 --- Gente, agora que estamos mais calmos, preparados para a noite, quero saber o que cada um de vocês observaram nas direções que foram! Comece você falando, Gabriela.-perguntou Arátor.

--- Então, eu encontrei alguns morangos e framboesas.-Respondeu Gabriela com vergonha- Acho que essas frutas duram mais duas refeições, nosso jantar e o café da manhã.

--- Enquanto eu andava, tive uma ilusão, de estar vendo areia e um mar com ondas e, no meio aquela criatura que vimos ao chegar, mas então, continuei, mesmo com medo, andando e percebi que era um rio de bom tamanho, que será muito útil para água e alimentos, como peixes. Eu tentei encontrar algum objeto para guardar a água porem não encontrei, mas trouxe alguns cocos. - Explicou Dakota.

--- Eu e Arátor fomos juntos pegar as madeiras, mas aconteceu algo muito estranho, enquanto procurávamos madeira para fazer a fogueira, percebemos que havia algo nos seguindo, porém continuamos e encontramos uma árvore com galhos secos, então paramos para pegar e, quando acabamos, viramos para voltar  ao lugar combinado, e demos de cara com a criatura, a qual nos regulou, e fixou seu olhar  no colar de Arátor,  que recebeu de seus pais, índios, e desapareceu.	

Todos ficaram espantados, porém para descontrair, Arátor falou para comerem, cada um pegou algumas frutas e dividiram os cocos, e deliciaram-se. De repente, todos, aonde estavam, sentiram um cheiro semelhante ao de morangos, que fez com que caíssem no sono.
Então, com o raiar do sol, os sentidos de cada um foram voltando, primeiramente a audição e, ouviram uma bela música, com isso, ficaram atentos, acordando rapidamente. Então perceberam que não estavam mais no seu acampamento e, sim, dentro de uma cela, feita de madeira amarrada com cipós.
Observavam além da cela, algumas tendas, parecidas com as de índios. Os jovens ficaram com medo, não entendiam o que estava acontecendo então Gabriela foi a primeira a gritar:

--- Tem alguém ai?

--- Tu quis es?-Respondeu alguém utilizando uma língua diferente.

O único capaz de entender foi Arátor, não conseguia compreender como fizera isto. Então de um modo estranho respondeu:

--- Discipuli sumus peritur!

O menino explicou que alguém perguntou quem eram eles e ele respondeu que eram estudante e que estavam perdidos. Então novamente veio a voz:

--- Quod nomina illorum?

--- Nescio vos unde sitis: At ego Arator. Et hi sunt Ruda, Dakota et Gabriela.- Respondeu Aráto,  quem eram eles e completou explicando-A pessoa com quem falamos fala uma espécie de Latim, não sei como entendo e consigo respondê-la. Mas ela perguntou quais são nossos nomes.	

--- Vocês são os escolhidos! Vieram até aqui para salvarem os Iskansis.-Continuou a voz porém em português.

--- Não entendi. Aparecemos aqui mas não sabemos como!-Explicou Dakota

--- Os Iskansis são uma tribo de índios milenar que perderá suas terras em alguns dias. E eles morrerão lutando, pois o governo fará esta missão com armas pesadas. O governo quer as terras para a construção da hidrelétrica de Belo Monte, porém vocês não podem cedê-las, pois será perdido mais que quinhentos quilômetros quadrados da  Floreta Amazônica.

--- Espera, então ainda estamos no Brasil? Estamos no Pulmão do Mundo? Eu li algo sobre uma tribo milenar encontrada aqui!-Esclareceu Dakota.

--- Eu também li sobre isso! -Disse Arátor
_____
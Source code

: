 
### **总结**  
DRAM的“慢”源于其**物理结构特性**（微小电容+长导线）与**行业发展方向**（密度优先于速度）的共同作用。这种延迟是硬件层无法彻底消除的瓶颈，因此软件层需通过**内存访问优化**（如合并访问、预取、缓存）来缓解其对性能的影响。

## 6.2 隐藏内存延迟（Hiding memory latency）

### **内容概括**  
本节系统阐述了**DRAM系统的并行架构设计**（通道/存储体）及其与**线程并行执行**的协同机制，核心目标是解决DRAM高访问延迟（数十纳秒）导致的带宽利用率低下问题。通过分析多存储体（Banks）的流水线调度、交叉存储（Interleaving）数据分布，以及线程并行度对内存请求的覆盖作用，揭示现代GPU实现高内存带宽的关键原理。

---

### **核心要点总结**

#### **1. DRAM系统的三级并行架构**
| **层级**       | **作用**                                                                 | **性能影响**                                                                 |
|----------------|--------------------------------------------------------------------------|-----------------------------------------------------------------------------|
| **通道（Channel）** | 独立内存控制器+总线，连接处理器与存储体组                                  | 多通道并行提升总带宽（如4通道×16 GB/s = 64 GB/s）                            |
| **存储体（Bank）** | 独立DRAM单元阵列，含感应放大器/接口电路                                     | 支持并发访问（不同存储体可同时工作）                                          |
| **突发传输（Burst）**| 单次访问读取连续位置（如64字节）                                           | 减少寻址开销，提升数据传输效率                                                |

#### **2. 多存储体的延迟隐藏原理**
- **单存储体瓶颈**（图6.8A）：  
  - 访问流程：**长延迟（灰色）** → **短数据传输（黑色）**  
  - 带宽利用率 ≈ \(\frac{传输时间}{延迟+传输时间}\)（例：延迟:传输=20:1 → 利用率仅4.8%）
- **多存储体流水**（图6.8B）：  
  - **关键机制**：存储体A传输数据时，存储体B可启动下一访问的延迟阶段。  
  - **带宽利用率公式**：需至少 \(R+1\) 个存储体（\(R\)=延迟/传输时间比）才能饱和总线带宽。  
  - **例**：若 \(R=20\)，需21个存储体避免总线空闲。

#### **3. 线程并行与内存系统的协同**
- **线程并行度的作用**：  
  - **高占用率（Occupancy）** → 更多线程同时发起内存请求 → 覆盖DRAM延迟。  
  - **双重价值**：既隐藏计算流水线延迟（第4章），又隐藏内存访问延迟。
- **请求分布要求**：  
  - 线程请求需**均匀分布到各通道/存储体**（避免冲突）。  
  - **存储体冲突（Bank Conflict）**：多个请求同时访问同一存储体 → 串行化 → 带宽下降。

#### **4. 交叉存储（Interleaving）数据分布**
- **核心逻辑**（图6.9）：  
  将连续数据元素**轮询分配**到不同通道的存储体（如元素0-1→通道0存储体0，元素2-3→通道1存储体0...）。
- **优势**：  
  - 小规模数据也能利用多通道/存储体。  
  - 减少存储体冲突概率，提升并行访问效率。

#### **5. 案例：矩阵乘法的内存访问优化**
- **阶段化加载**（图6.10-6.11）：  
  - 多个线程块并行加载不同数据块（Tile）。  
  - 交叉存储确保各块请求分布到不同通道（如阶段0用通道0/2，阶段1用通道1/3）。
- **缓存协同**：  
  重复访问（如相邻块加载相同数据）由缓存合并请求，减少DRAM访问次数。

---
_____
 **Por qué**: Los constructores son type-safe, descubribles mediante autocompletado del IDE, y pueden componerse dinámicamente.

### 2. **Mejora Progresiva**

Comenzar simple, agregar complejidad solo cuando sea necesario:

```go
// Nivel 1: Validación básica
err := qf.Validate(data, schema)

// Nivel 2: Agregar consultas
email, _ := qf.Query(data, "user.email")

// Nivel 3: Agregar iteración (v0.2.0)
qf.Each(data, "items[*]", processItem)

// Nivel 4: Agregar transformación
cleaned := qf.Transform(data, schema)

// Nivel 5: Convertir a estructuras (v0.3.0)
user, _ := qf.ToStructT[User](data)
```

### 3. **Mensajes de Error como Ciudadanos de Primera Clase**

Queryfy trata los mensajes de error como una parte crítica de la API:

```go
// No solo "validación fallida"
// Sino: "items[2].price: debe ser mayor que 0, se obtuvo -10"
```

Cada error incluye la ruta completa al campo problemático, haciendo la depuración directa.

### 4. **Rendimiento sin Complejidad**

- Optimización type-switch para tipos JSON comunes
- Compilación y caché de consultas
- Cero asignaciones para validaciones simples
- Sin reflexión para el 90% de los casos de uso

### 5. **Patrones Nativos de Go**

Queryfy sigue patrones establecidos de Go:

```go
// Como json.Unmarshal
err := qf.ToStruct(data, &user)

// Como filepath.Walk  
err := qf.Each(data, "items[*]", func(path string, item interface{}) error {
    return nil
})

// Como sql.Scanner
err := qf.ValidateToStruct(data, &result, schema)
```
_____
Reproduce all lines from the records above that include the word "morangos".

TASK SOLUTION:
--- Então, eu encontrei alguns morangos e framboesas.-Respondeu Gabriela com vergonha- Acho que essas frutas duram mais duas refeições, nosso jantar e o café da manhã.
Todos ficaram espantados, porém para descontrair, Arátor falou para comerem, cada um pegou algumas frutas e dividiram os cocos, e deliciaram-se. De repente, todos, aonde estavam, sentiram um cheiro semelhante ao de morangos, que fez com que caíssem no sono.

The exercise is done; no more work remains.